Le mal-être du monde n’a pas d’autre raison.

— Persévère à ta place, mon fils : de là tu pourras tellement bien travailler au règne effectif de notre Seigneur ! (Chemin, n. 832) ».

(37) «Laïcisme. Neutralité. — Vieux mythes que l’on essaie toujours de dépoussiérer.

T’es tu demandé à quel point il est absurde de dépouiller sa qualité de catholique, en entrant à l’université ou dans un groupement professionnel, à l’académie ou au parlement, comme on laisse son pardessus au vestiaire ? » (Chemin, n. 353).

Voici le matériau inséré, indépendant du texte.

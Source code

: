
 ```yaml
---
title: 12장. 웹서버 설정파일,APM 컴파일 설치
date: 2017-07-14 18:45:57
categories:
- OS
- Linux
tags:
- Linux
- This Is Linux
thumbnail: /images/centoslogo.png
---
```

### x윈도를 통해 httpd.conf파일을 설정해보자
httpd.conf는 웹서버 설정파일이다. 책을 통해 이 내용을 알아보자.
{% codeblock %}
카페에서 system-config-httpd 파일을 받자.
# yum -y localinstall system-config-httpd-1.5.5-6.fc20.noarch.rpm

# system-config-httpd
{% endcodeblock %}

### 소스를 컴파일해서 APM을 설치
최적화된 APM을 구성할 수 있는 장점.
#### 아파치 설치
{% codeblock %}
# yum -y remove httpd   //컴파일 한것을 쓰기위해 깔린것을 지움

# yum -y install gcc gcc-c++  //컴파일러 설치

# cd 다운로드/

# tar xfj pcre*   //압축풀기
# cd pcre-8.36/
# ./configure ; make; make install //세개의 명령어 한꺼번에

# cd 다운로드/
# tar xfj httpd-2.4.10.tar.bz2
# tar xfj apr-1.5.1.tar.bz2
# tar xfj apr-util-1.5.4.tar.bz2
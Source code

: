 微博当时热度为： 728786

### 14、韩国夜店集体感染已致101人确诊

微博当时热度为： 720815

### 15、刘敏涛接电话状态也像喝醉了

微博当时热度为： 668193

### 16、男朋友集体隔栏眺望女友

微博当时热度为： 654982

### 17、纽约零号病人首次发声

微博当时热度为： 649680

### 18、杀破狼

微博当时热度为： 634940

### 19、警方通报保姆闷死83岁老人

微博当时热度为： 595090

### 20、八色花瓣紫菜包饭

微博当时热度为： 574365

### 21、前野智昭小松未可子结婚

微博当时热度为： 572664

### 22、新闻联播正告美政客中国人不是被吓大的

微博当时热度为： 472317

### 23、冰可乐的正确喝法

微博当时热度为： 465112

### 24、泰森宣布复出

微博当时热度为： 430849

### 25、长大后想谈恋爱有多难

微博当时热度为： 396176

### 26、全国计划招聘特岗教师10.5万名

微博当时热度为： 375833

(38) «Ideo omnia sustineo propter electos. J’endure tout, pour les élus, ut ipsi salutem consequantur, pour qu’ils parviennent, eux aussi, au salut, quæ est in Christo Iesu : qui est dans le Christ Jésus.

— Belle manière de vivre la communion des saints !

— Demande au Seigneur de te donner l’esprit de saint Paul» (Chemin, n. 550).

(39) «Il est dit que l’Église chante parce que la parole ne suffit pas à sa prière. — Toi, chrétien, et chrétien de choix, tu dois apprendre le chant liturgique» (Chemin, n. 523).

(40) «Tu m’as vu célébrer la sainte messe sur un autel nu — table et pierre — sans retable. Un grand crucifix. De solides chandeliers, des flambeaux de cire, s’échelonnant vers la croix. Devant d’autel à la couleur du jour. Ample chasuble. Le calice riche et évasé, aux lignes sobres. Pas de lumière électrique, nous n’en éprouvions pas le besoin.

— Et il t’en a coûté de quitter l’oratoire : tant nous y étions bien. Tu vois comme la rigueur de la liturgie porte vers Dieu, rapproche de Dieu ? » (Chemin, n. 543).

(41) «Il existe une politesse de la piété. — Apprends-la. — Comme il est pénible de voir ces dévots qui ne savent ni suivre la messe, même s’ils y assistent chaque jour, ni faire le signe de la croix — ils esquissent précipitamment de vagues simagrées —, ni fléchir le genou devant le tabernacle — leurs ridicules génuflexions semblent une raillerie —, ni incliner la tête avec respect devant une image de Notre Dame !» (Chemin, n. 541).